Friday, May 20, 2011

The Woman in the Mirror

Woman Combing her Hair Before a Mirror by Edgar Degas
When you stand in front of a mirror, whose discerning eye and critical voice is most often running through your head?

Your husband's?
Your beautiful, impeccably manicured co-worker's?
Your mother's?

Since without mirrors we wouldn't be able to see ourselves, no matter how independent we claim to be, it's a fact of life that we are all dressing, combing, and primping for the benefit of other people. And it is how these other people treat us, respond to us, respect us, and compliment us that has become the most important mirror of all.

I recently watched an interview that was conducted a few years back with actress Kate Winslet. Of all the things she could have talked about that day, the subject she was most interested exploring was the messed up, pitiful way that women try to change themselves in order to meet the approval of others. I fear this is a topic that has become exhausting for women to think about. It's like going to a family reunion and saying, "So does anyone have any long-time grudges or hurt feelings they'd like to discuss today?" It's the ultimate can of worms.
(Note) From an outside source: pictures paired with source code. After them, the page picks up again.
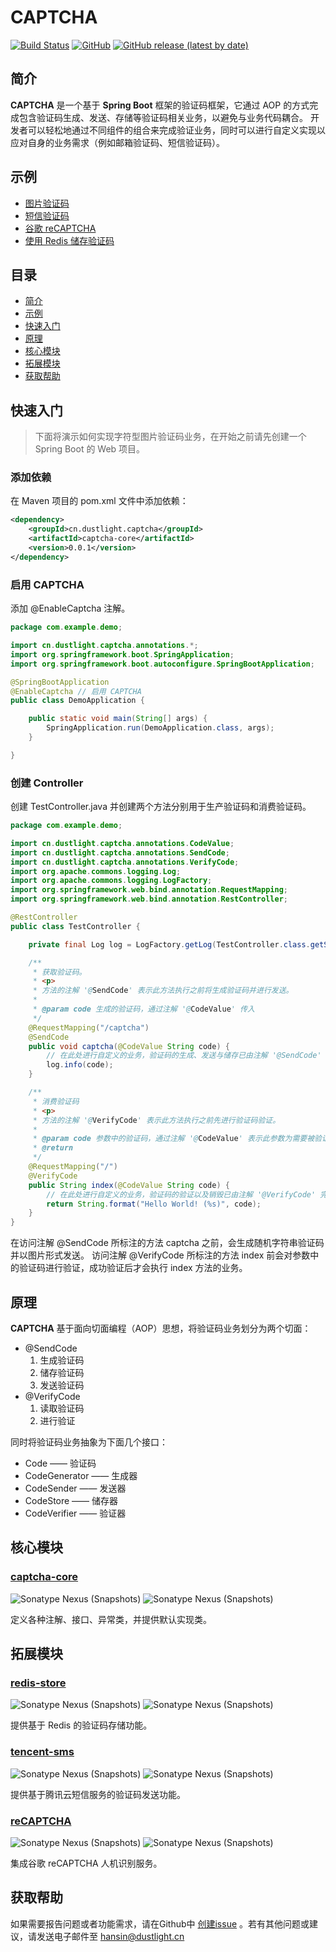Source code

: # CAPTCHA
[![Build Status](https://travis-ci.org/Hansin1997/captcha.svg?branch=main)](https://travis-ci.org/Hansin1997/captcha) 
[![GitHub](https://img.shields.io/github/license/Hansin1997/captcha)](LICENSE)
[![GitHub release (latest by date)](https://img.shields.io/github/v/release/Hansin1997/captcha)](https://github.com/Hansin1997/captcha/releases)

## 简介
**CAPTCHA** 是一个基于 **Spring Boot** 框架的验证码框架，它通过 AOP 的方式完成包含验证码生成、发送、存储等验证码相关业务，以避免与业务代码耦合。
开发者可以轻松地通过不同组件的组合来完成验证业务，同时可以进行自定义实现以应对自身的业务需求（例如邮箱验证码、短信验证码）。

## 示例
* [图片验证码](#快速入门)
* [短信验证码](extensions/tencent-sms)
* [谷歌 reCAPTCHA](extensions/reCAPTCHA)
* [使用 Redis 储存验证码](extensions/redis-store)

## 目录
* [简介](#简介)
* [示例](#示例)
* [快速入门](#快速入门)
* [原理](#原理)
* [核心模块](#核心模块)
* [拓展模块](#拓展模块)
* [获取帮助](#获取帮助)

## 快速入门
> 下面将演示如何实现字符型图片验证码业务，在开始之前请先创建一个 Spring Boot 的 Web 项目。

### 添加依赖
在 Maven 项目的 pom.xml 文件中添加依赖：
```xml
<dependency>
    <groupId>cn.dustlight.captcha</groupId>
    <artifactId>captcha-core</artifactId>
    <version>0.0.1</version>
</dependency>
```

### 启用 CAPTCHA
添加 @EnableCaptcha 注解。
```java
package com.example.demo;

import cn.dustlight.captcha.annotations.*;
import org.springframework.boot.SpringApplication;
import org.springframework.boot.autoconfigure.SpringBootApplication;

@SpringBootApplication
@EnableCaptcha // 启用 CAPTCHA
public class DemoApplication {

    public static void main(String[] args) {
        SpringApplication.run(DemoApplication.class, args);
    }

}
```

### 创建 Controller
创建 TestController.java 并创建两个方法分别用于生产验证码和消费验证码。
```java
package com.example.demo;

import cn.dustlight.captcha.annotations.CodeValue;
import cn.dustlight.captcha.annotations.SendCode;
import cn.dustlight.captcha.annotations.VerifyCode;
import org.apache.commons.logging.Log;
import org.apache.commons.logging.LogFactory;
import org.springframework.web.bind.annotation.RequestMapping;
import org.springframework.web.bind.annotation.RestController;

@RestController
public class TestController {

    private final Log log = LogFactory.getLog(TestController.class.getSimpleName());

    /**
     * 获取验证码。
     * <p>
     * 方法的注解 '@SendCode' 表示此方法执行之前将生成验证码并进行发送。
     *
     * @param code 生成的验证码，通过注解 '@CodeValue' 传入
     */
    @RequestMapping("/captcha")
    @SendCode
    public void captcha(@CodeValue String code) {
        // 在此处进行自定义的业务，验证码的生成、发送与储存已由注解 '@SendCode' 完成。
        log.info(code);
    }

    /**
     * 消费验证码
     * <p>
     * 方法的注解 '@VerifyCode' 表示此方法执行之前先进行验证码验证。
     *
     * @param code 参数中的验证码，通过注解 '@CodeValue' 表示此参数为需要被验证的参数。
     * @return
     */
    @RequestMapping("/")
    @VerifyCode
    public String index(@CodeValue String code) {
        // 在此处进行自定义的业务，验证码的验证以及销毁已由注解 '@VerifyCode' 完成。
        return String.format("Hello World! (%s)", code);
    }
}
```
在访问注解 @SendCode 所标注的方法 captcha 之前，会生成随机字符串验证码并以图片形式发送。
访问注解 @VerifyCode 所标注的方法 index 前会对参数中的验证码进行验证，成功验证后才会执行 index 方法的业务。

## 原理
**CAPTCHA** 基于面向切面编程（AOP）思想，将验证码业务划分为两个切面：
- @SendCode
    1. 生成验证码
    2. 储存验证码
    3. 发送验证码
- @VerifyCode
    1. 读取验证码
    2. 进行验证

同时将验证码业务抽象为下面几个接口：
* Code —— 验证码
* CodeGenerator —— 生成器
* CodeSender —— 发送器
* CodeStore —— 储存器
* CodeVerifier —— 验证器

## 核心模块
### [captcha-core](captcha-core)
![Sonatype Nexus (Snapshots)](https://img.shields.io/nexus/r/cn.dustlight.captcha/captcha-core?server=https%3A%2F%2Foss.sonatype.org%2F)
![Sonatype Nexus (Snapshots)](https://img.shields.io/nexus/s/cn.dustlight.captcha/captcha-core?server=https%3A%2F%2Foss.sonatype.org%2F)

定义各种注解、接口、异常类，并提供默认实现类。

## 拓展模块
### [redis-store](extensions/redis-store)
![Sonatype Nexus (Snapshots)](https://img.shields.io/nexus/r/cn.dustlight.captcha/redis-store?server=https%3A%2F%2Foss.sonatype.org%2F)
![Sonatype Nexus (Snapshots)](https://img.shields.io/nexus/s/cn.dustlight.captcha/redis-store?server=https%3A%2F%2Foss.sonatype.org%2F)

提供基于 Redis 的验证码存储功能。

### [tencent-sms](extensions/tencent-sms)
![Sonatype Nexus (Snapshots)](https://img.shields.io/nexus/r/cn.dustlight.captcha/tencent-sms?server=https%3A%2F%2Foss.sonatype.org%2F)
![Sonatype Nexus (Snapshots)](https://img.shields.io/nexus/s/cn.dustlight.captcha/tencent-sms?server=https%3A%2F%2Foss.sonatype.org%2F)

提供基于腾讯云短信服务的验证码发送功能。

### [reCAPTCHA](extensions/reCAPTCHA)
![Sonatype Nexus (Snapshots)](https://img.shields.io/nexus/r/cn.dustlight.captcha/recaptcha?server=https%3A%2F%2Foss.sonatype.org%2F)
![Sonatype Nexus (Snapshots)](https://img.shields.io/nexus/s/cn.dustlight.captcha/recaptcha?server=https%3A%2F%2Foss.sonatype.org%2F)

集成谷歌 reCAPTCHA 人机识别服务。

## 获取帮助
如果需要报告问题或者功能需求，请在Github中 [创建issue](https://github.com/Hansin1997/captcha/issues/new) 。若有其他问题或建议，请发送电子邮件至 [hansin@dustlight.cn](mailto:hansin@dustlight.cn)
We hear about the perils of having a negative self-image on television. We read about it in magazines. We hash it out with friends, in church meetings, and with our teenage children or siblings. I think we all sort of wish someone would stand up on a really tall picnic table in the middle of a corn field in Iowa and with megaphone in hand shout out, "All right ladies. Y'all know you're screwed up and just hatin' on yo'selves all day long. E'nuf a that. Get on with yo' life, and stop worrin' about them thighs!" And then we could all get back in our flying cars and return to our houses with contented smiles, glancing often in the rearview mirror to kiss our lips at our reflection and think, "Yes ma'am! I like what I see."

That is sort of what Kate Winslet did during this interview, only she wasn't in Iowa on a picnic table and she wasn't holding a megaphone. And her accent and syntax are slightly different from what I wrote above. In summary, Ms. Winslet looked directly at the camera and said, "I wish women would just understand that you don't have to change your body in order to be loved and admired."

I had to pause and rewind her speech. What a brave, beautiful message. What a novel idea for each of us to believe that we can be loved and admired, despite our crooked teeth, big butts, stringy hair, or unfashionable shoes. And while it's important to feel this is true about yourself, I think it's equally important to help other women to enjoy that same affirmation. Let your sisters, friends, and neighbors feel your unconditional acceptance. If you catch yourself noticing someone else's bad hair day, intentionally shift your gaze from their hair to their eyes, and try harder to see the whole person beyond the imperfect details.

It may be the case that old habits die hard and we will always continue to see ourselves through the eyes of other people. If that is true, the best that we can do is surround ourselves with "mirrors" that will reflect back what is good and right and lovely in each of us. Because at the end of the day, that is who we really are.